A line appears, drawn on the stage in light and seeming to form a half of a hexagram, as if it were defining a room. One of the women moves on the audience side of the line, pushed and pulled by the other dancers who appear out of the shadows and move her in and out of their space. Finally, a man crosses the line and moves into her space – the space of the “other”. They dance even while the two other dancers appear and seem to coax them back to the upstage side of the line – the side of darkness. The two make small, close gestures, their interactions based on embrace and the rejection of embrace. The original music, written and produced by John Matthias and Andrew Prior, is vaguely minimalist and serial. At times the music becomes evocatively lyrical with additional pieces – Mercedes the Dancer and Suite for Piano and Electronics – by John Richards.

The edge of the room drawn by light becomes a simple line on either side of which the two women stand and dance, mirroring each other’s moves. The line disappears and the four move in shifting unison, like a Bach canon, apparently repeating the steps performed at the beginning of the piece. The piece, aptly named Eden, asks the questions: Who is this “other”? How much are they or do they become an extension of ourselves? It’s all very reminiscent of the ballet The Unanswered Question – part of Balanchine’s Ivesiana, which premiered with Allegra Kent in 1954 – that shows a woman manipulated by shadowy men, who keep her always just outside the reach of the man who desires her, confining her to the outer reaches of the stage. There are also references to La Sonnambula, also by Balanchine.

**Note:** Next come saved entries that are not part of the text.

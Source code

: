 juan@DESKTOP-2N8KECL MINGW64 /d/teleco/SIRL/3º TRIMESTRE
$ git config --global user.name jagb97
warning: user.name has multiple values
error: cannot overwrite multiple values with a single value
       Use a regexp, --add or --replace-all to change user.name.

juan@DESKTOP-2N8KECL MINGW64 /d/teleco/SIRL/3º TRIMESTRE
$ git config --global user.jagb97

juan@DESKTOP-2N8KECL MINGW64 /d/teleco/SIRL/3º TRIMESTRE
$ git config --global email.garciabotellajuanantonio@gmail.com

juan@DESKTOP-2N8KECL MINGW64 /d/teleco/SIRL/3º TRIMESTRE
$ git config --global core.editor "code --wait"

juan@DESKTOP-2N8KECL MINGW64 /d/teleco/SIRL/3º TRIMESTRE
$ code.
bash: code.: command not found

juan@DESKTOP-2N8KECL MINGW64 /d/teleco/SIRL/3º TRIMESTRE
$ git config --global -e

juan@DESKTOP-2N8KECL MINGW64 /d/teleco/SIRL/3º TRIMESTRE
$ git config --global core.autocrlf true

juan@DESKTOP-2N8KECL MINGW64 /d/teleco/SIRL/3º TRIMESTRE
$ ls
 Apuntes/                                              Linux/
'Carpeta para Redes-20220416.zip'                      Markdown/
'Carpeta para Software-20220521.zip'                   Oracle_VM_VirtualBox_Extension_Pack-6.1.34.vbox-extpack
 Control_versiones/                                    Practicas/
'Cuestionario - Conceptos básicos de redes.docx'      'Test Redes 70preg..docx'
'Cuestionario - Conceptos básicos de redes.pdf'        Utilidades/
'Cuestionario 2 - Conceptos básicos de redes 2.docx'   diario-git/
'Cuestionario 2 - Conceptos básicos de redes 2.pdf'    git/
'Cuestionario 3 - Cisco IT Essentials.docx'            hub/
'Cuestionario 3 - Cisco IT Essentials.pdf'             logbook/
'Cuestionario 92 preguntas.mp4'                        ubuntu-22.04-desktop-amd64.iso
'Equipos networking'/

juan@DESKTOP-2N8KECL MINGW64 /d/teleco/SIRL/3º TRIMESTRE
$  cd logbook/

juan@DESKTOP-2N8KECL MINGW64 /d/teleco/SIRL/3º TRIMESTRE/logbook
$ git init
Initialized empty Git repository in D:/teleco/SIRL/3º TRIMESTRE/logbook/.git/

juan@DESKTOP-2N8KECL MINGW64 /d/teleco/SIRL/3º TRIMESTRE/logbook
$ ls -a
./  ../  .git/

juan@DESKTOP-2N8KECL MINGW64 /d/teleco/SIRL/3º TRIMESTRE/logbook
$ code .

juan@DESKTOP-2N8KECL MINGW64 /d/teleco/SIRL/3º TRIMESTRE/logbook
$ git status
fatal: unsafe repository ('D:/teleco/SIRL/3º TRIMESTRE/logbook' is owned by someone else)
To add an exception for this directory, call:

Those are conceptual comparisons more than dance comparisons, however, because this work danced by Company Chameleon is far earthier than Balanchine’s two works. In Eden the man plays a different role: he is not the pursuer of a distant ideal woman, rather he is a someone looking at the mystery of materiality. In this pas de quatre, the women begin as almost limp creatures – they are swung, flung and seemingly without volition. The two men touch one woman as if confirming her substantiality: she is real, she is.

In the second part of the evening’s double bill, Company Chameleon founders Anthony Missen and Kevin Edward Turner present their latest creation, Pictures We Make. The same four performers – Missen, Turner, Nixon and Elena Thomas – perform to an original score by Spanish musician and composer Miguel Marin. The work starts with a man and a woman seated on stage, the woman in light, the man behind her in darkness. The choreography has a more athletic, even gymnastic quality, a dash of b-boy vocabulary, the gestures and moves slightly more extreme. But the theme is similar. As the programme notes explain: “the piece questions our relationships with ourselves and with other people. As we plunge from I to we, how do we navigate the space between our experience and expectations?” There is humour in this parade of interactions. At one moment, three of the dancers are seated on a line of chairs, the fourth pushes them over so he can commandeer a chair, causing the other male dancer to fall on the floor. Make way!

Make way especially for these talented young choreographers.